Evaluate the following integral:
$\int{(1\ +\ 2x\ +\ 3{{x}^{2}}\ +\ 4{{x}^{2}}\ +\ ........)\ dx}$

Answer 1

Solution

Hint: After integrating the function, identify the resulting progression (sequence) and consider it an infinite series, find the sum of Infinite series.

Complete step-by-step answer:
Let us consider the given integral $\int{(1\ +\ 2x\ +\ 3{{x}^{2}}\ +\ 4{{x}^{2}}\ +\ ........)\ dx}$ . We know the integration formula, $\int{x}=\ \dfrac{{{x}^{n+1}}}{n+1}$ . So, we will use it further as,
$=\int{(1\ +\ 2x\ +\ 3{{x}^{2}}\ +\ 4{{x}^{2}}\ +\ ........)\ dx}$
We know $\int{\left( f\left( x \right)+g\left( x \right) \right)}dx=\ \int{f\left( x \right)dx+}\int{g}\left( x \right)dx$ . Now, integrating each term we get,
$=x+2\dfrac{{{x}^{2}}}{2}+3\dfrac{{{x}^{3}}}{3}+4\dfrac{{{x}^{4}}}{4}+......+C$
Cancelling the common terms in each term, we get
$=x\ +\ {{x}^{2}}\ +\ {{x}^{3}}\ +\ ..................+C$
Let's consider there are n terms. So, we can write it as,
$=x\ +\ {{x}^{2}}\ +\ {{x}^{3}}\ +\ ................up\ to\ n\ terms+C$
When we observe the sequence carefully, it forms a G.P. There is a common ratio between the terms. Considering each term, we get thet $\dfrac{{{x}^{2}}}{x}\ =\ \dfrac{{{x}^{3}}\ }{{{x}^{2}}}\ =\ x$ .
We know that the first term of a GP = a and the common ratio = r. Observing the resulting sequence, we get that $a=x$ and $r=x$ .
We also know that the sum of an infinite G.P is equal to $\ \dfrac{a}{1-r}$ . Then we can write the sum of the resulted sequence $=x\ +\ {{x}^{2}}\ +\ {{x}^{3}}\ +\ ................up\ to\ n\ terms$ as $\dfrac{x}{1-x}$ .
Hence, we can write the integral as $\int{(1\ +\ 2x\ +\ 3{{x}^{2}}\ +\ 4{{x}^{2}}\ +\ ........)\ dx}\ =\dfrac{x}{1-x}+C$ .

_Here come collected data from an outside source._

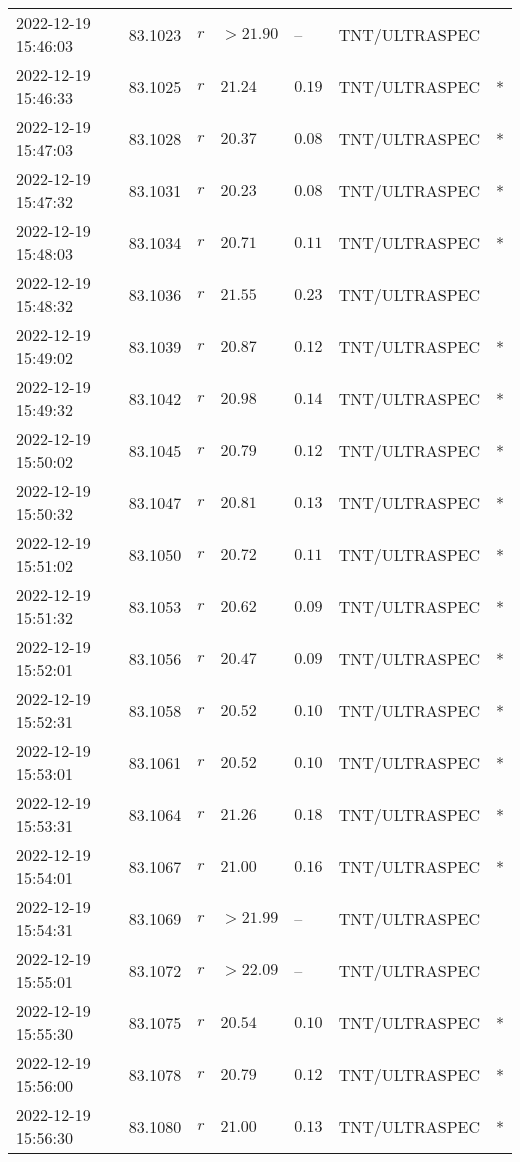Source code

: \documentclass{nature_plusfigure}
\begin{document}
\begin{supplement}
\begin{center}
\begin{longtable}{lllllll}
2022-12-19 15:46:03 & 83.1023 & $r$ & $>21.90$ & -- & TNT/ULTRASPEC &  \\ 
2022-12-19 15:46:33 & 83.1025 & $r$ & $21.24$ & $0.19$ & TNT/ULTRASPEC & * \\ 
2022-12-19 15:47:03 & 83.1028 & $r$ & $20.37$ & $0.08$ & TNT/ULTRASPEC & * \\ 
2022-12-19 15:47:32 & 83.1031 & $r$ & $20.23$ & $0.08$ & TNT/ULTRASPEC & * \\ 
2022-12-19 15:48:03 & 83.1034 & $r$ & $20.71$ & $0.11$ & TNT/ULTRASPEC & * \\ 
2022-12-19 15:48:32 & 83.1036 & $r$ & $21.55$ & $0.23$ & TNT/ULTRASPEC &  \\ 
2022-12-19 15:49:02 & 83.1039 & $r$ & $20.87$ & $0.12$ & TNT/ULTRASPEC & * \\ 
2022-12-19 15:49:32 & 83.1042 & $r$ & $20.98$ & $0.14$ & TNT/ULTRASPEC & * \\ 
2022-12-19 15:50:02 & 83.1045 & $r$ & $20.79$ & $0.12$ & TNT/ULTRASPEC & * \\ 
2022-12-19 15:50:32 & 83.1047 & $r$ & $20.81$ & $0.13$ & TNT/ULTRASPEC & * \\ 
2022-12-19 15:51:02 & 83.1050 & $r$ & $20.72$ & $0.11$ & TNT/ULTRASPEC & * \\ 
2022-12-19 15:51:32 & 83.1053 & $r$ & $20.62$ & $0.09$ & TNT/ULTRASPEC & * \\ 
2022-12-19 15:52:01 & 83.1056 & $r$ & $20.47$ & $0.09$ & TNT/ULTRASPEC & * \\ 
2022-12-19 15:52:31 & 83.1058 & $r$ & $20.52$ & $0.10$ & TNT/ULTRASPEC & * \\ 
2022-12-19 15:53:01 & 83.1061 & $r$ & $20.52$ & $0.10$ & TNT/ULTRASPEC & * \\ 
2022-12-19 15:53:31 & 83.1064 & $r$ & $21.26$ & $0.18$ & TNT/ULTRASPEC & * \\ 
2022-12-19 15:54:01 & 83.1067 & $r$ & $21.00$ & $0.16$ & TNT/ULTRASPEC & * \\ 
2022-12-19 15:54:31 & 83.1069 & $r$ & $>21.99$ & -- & TNT/ULTRASPEC &  \\ 
2022-12-19 15:55:01 & 83.1072 & $r$ & $>22.09$ & -- & TNT/ULTRASPEC &  \\ 
2022-12-19 15:55:30 & 83.1075 & $r$ & $20.54$ & $0.10$ & TNT/ULTRASPEC & * \\ 
2022-12-19 15:56:00 & 83.1078 & $r$ & $20.79$ & $0.12$ & TNT/ULTRASPEC & * \\ 
2022-12-19 15:56:30 & 83.1080 & $r$ & $21.00$ & $0.13$ & TNT/ULTRASPEC & * \\ 

\end{longtable}
\end{center}
\end{supplement}
\end{document}
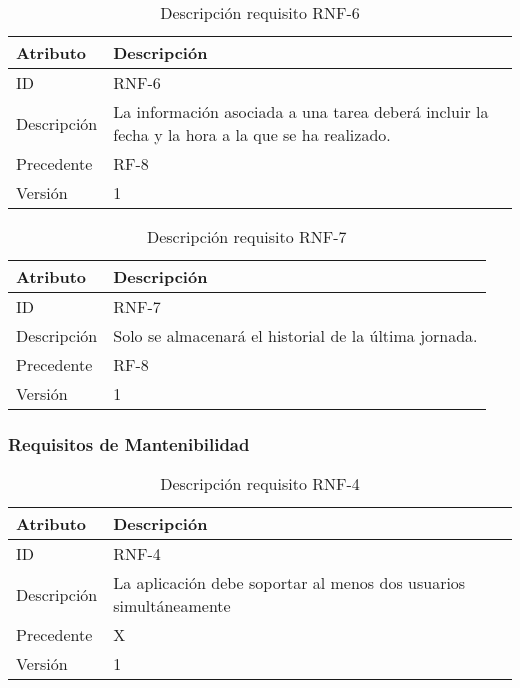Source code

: \begin{table}[H]
    \label{tab:reqNF7}
 	\caption{Descripción requisito RNF-6}
	\centering

	\begin{tabular}{C{3cm}|C{12cm}}
 		\toprule
 		\textbf{Atributo} & \textbf{Descripción} \\
 		\midrule
 	    ID & RNF-6 \\
 	    Descripción & La información asociada a una tarea deberá incluir la fecha y la hora a la que se ha realizado. \\
 	    Precedente & RF-8 \\
 	    Versión & 1 \\
 		\bottomrule
 		\end{tabular}
\end{table}

\begin{table}[H]
    \label{tab:reqNF8}
 	\caption{Descripción requisito RNF-7}
	\centering

	\begin{tabular}{C{3cm}|C{12cm}}
 		\toprule
 		\textbf{Atributo} & \textbf{Descripción} \\
 		\midrule
 	    ID & RNF-7 \\
 	    Descripción & Solo se almacenará el historial de la última jornada. \\
 	    Precedente & RF-8 \\
 	    Versión & 1 \\
 		\bottomrule
 		\end{tabular}
\end{table}


\subsubsection{Requisitos de Mantenibilidad}

\begin{table}[H]
    \label{tab:reqNF1}
 	\caption{Descripción requisito RNF-4}
	\centering

	\begin{tabular}{C{3cm}|C{12cm}}
 		\toprule
 		\textbf{Atributo} & \textbf{Descripción} \\
 		\midrule
 	    ID & RNF-4 \\
 	    Descripción & La aplicación debe soportar al menos dos usuarios simultáneamente \\
 	    Precedente & X \\
 	    Versión & 1 \\
 		\bottomrule
 		\end{tabular}
\end{table}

Note: Identifying the G.P (Geometric Progression) series in an important step here. We cannot consider the sequence carrying infinite terms as infinite geometric series converges if its common ratio r satisfies ${-1} < {r} < {1}$ . The mistake that can be made is by considering the sum of finite GP instead of infinite GP. This question is related to the evaluation of an indefinite integral, so we must not forget to add the constant term at the end.